Saltar para: Posts [1], Pesquisa e Arquivos [2]

A' Cerca de Coimbra



Quinta-feira, 23.01.20

Coimbra: Rua das Covas 1

(As minhas) Memórias da Rua das Covas

Rua das Covas, vista do lado da Sé Velha.jpgRua das Covas, vista do lado da Sé Velha

Em 1883 a Câmara Municipal de Coimbra decidiu rebaptizá-la com o nome de Rua Borges Carneiro, em homenagem a um dos activistas da Revolução de 1820 - de seu nome próprio Manuel -, que, por volta de 1800, passara pela cidade, a licenciar-se em Cânones. E o nome lá perdura, agora em azulejos, à esquina do Largo da Sé Velha.

Rua das Covas, placa toponimica.JPG

Rua das Covas, placa toponimica

Mas não teve grande efeito a decisão dos edis citadinos, porquanto, como observa José Pinto Loureiro, para toda a gente, a declivosa via continuou sempre a manter o vetusto nome de Rua das Covas, vindo já dos tempos da formação da nacionalidade. Há quem diga que o topónimo se originou nas covas de sepultura que se abriam no adro da Sé, mesmo no fundo da rua.
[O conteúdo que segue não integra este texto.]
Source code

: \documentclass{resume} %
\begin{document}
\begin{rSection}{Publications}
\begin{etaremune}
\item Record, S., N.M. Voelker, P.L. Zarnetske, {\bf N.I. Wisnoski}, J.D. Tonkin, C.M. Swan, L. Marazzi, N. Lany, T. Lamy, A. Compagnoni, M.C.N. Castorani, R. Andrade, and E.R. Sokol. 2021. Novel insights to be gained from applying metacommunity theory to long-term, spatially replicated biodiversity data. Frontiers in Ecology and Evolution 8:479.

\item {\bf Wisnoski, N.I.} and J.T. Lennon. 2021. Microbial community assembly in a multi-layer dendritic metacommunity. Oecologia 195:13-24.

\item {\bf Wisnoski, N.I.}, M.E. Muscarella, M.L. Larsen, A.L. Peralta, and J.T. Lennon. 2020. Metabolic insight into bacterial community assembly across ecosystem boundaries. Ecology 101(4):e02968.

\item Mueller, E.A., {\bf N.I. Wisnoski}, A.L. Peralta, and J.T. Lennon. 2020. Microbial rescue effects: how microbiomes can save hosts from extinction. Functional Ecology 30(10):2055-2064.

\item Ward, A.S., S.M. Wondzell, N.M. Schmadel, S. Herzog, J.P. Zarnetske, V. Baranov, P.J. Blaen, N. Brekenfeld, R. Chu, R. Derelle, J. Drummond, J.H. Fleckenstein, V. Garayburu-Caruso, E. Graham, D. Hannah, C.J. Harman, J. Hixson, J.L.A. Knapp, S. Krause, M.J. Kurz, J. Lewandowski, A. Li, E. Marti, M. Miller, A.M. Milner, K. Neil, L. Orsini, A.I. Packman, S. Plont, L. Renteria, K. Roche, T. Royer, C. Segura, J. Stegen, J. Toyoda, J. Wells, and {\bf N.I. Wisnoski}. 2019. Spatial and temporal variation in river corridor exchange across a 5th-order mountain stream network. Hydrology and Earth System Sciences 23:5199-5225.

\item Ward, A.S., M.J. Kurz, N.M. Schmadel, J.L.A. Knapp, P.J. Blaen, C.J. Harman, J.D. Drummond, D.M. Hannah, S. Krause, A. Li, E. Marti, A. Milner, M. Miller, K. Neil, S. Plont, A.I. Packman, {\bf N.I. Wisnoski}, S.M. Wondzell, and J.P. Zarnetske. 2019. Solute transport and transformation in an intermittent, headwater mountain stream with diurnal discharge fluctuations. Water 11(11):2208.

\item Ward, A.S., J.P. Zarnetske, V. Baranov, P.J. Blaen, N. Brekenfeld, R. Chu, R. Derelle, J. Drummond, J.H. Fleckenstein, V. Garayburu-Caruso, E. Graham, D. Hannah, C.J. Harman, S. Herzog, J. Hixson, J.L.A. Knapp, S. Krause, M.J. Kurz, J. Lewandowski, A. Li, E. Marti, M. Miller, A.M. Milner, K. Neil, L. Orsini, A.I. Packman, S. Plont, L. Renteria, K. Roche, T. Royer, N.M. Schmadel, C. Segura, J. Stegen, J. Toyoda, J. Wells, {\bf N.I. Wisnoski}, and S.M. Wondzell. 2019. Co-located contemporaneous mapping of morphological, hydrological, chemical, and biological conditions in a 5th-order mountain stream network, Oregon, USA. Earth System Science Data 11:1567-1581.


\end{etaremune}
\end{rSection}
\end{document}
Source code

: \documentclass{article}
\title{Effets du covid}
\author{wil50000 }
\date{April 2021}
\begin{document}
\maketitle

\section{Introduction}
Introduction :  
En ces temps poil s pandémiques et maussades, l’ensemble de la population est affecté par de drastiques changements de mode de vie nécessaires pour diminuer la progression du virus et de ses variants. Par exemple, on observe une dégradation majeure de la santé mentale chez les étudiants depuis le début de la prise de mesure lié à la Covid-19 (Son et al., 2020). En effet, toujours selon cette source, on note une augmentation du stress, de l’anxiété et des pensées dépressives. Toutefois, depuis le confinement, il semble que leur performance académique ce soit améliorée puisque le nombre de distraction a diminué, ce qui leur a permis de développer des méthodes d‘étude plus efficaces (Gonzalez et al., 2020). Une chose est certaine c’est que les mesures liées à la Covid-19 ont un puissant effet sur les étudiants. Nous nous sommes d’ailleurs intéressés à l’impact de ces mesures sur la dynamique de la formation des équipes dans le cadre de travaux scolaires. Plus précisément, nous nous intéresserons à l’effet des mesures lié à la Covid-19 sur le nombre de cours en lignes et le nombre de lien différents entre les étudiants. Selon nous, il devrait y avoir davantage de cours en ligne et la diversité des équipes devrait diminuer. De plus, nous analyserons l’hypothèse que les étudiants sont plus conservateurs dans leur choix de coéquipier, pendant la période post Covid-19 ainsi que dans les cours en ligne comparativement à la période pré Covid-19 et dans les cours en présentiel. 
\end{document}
Mas há igualmente quem pense, talvez mais avisadamente, que as tais covas não seriam outra coisa senão as galerias do criptopórtico romano, que permaneceriam abertas para o ar livre, ou parcialmente entulhadas, nos baixos do paço episcopal.

Rua das Covas, vista do lado da Sé Nova.jpg

Rua das Covas, vista do lado da Sé Nova

Fosse como fosse, covas nas ruas nunca faltaram em Coimbra, e certo é que a Rua das Covas sempre foi de capital importância na mobilidade de pessoas e coisas entre a Baixa e a Alta que Deus Haja, em eixo natural concertado com o Quebra Costas e o Largo da Sé Velha, aproveitando a linha de água entre a colina do Paço e a do Salvador.
Muitas são as memórias que pairam em seu redor e, por certo, serei eu a pessoa menos indicada para delas falar.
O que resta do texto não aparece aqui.